EXERCISE MATERIALS:
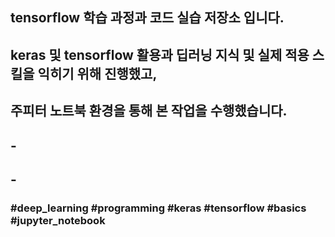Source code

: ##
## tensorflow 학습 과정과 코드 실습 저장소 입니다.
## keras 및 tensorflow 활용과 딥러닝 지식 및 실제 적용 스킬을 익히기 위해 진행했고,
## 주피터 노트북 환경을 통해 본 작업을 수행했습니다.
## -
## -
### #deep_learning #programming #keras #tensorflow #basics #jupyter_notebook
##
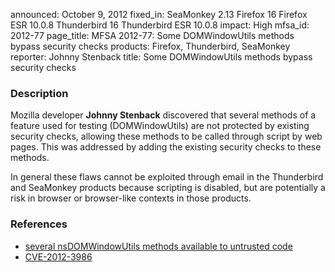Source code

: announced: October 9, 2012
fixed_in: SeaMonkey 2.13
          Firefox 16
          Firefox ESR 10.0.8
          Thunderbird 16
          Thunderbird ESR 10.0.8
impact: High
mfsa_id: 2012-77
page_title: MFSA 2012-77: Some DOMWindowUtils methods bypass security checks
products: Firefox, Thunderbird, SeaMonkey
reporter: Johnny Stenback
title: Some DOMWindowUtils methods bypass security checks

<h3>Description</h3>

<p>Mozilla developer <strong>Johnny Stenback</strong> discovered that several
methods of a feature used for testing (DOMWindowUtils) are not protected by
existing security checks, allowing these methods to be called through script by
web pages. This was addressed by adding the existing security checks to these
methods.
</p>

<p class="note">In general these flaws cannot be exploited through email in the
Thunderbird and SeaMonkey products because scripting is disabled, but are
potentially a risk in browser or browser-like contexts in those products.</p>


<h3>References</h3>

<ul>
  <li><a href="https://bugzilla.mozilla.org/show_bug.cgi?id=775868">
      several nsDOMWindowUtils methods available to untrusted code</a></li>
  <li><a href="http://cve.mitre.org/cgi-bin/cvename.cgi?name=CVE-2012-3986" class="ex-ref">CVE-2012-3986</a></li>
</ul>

==

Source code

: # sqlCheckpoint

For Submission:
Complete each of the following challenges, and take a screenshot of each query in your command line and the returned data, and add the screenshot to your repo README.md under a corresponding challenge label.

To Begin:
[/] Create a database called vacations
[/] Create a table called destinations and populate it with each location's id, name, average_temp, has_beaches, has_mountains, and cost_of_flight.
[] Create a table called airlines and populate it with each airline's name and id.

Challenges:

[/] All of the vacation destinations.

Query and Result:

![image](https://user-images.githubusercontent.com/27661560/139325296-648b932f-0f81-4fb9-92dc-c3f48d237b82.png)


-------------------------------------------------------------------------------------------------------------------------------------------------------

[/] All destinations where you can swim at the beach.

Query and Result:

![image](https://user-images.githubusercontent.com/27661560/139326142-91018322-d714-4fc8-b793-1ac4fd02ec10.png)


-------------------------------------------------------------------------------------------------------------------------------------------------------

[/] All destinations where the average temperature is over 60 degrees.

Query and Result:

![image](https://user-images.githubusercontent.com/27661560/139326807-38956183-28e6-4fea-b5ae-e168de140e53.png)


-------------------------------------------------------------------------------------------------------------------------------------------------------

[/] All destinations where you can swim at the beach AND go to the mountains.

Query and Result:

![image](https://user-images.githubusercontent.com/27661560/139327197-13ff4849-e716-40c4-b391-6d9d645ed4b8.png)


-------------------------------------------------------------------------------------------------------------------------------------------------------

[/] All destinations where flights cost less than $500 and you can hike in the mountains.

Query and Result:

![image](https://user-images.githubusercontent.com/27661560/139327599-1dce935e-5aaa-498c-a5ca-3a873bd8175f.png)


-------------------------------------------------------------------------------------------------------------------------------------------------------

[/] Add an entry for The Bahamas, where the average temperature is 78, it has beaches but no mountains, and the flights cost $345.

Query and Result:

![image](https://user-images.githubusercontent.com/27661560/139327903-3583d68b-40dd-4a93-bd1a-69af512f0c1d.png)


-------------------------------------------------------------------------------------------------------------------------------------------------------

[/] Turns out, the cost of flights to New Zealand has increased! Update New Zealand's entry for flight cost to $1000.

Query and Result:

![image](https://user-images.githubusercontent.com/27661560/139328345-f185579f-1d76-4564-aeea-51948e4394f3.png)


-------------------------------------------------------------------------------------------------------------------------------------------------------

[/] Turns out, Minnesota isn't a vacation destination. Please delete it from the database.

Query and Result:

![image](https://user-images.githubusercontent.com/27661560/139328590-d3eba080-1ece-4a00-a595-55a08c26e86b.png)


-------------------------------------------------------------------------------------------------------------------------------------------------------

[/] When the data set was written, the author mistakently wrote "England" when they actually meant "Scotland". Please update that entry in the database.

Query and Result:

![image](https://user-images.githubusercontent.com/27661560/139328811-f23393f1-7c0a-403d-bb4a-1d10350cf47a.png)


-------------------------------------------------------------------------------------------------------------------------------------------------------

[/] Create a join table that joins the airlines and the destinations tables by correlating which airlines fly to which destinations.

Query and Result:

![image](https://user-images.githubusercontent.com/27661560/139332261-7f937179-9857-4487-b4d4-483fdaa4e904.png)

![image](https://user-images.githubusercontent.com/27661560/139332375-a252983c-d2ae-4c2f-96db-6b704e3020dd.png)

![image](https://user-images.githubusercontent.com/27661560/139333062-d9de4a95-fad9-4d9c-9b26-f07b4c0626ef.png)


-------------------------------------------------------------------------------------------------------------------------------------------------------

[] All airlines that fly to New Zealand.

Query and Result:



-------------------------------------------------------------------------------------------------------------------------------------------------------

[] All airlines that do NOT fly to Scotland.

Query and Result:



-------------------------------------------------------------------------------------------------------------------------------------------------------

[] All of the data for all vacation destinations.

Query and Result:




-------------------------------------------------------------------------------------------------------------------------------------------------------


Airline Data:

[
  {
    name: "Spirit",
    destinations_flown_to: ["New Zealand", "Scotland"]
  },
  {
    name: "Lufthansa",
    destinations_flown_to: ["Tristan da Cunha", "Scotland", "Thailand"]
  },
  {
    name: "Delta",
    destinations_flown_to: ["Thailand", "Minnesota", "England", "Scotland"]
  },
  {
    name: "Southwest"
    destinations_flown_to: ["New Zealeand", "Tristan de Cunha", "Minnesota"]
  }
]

DIRECTIONS: Return exactly the lines that appear in the data above between the line containing "## keras 및 tensorflow" and the line containing "Firefox ESR 10.0.8", both of which are included, and leave the pictures out.

RESPONSE TO THE EXERCISE:
## keras 및 tensorflow 활용과 딥러닝 지식 및 실제 적용 스킬을 익히기 위해 진행했고,
## 주피터 노트북 환경을 통해 본 작업을 수행했습니다.
## -
## -
### #deep_learning #programming #keras #tensorflow #basics #jupyter_notebook
##
Source code

: announced: October 9, 2012
fixed_in: SeaMonkey 2.13
          Firefox 16
          Firefox ESR 10.0.8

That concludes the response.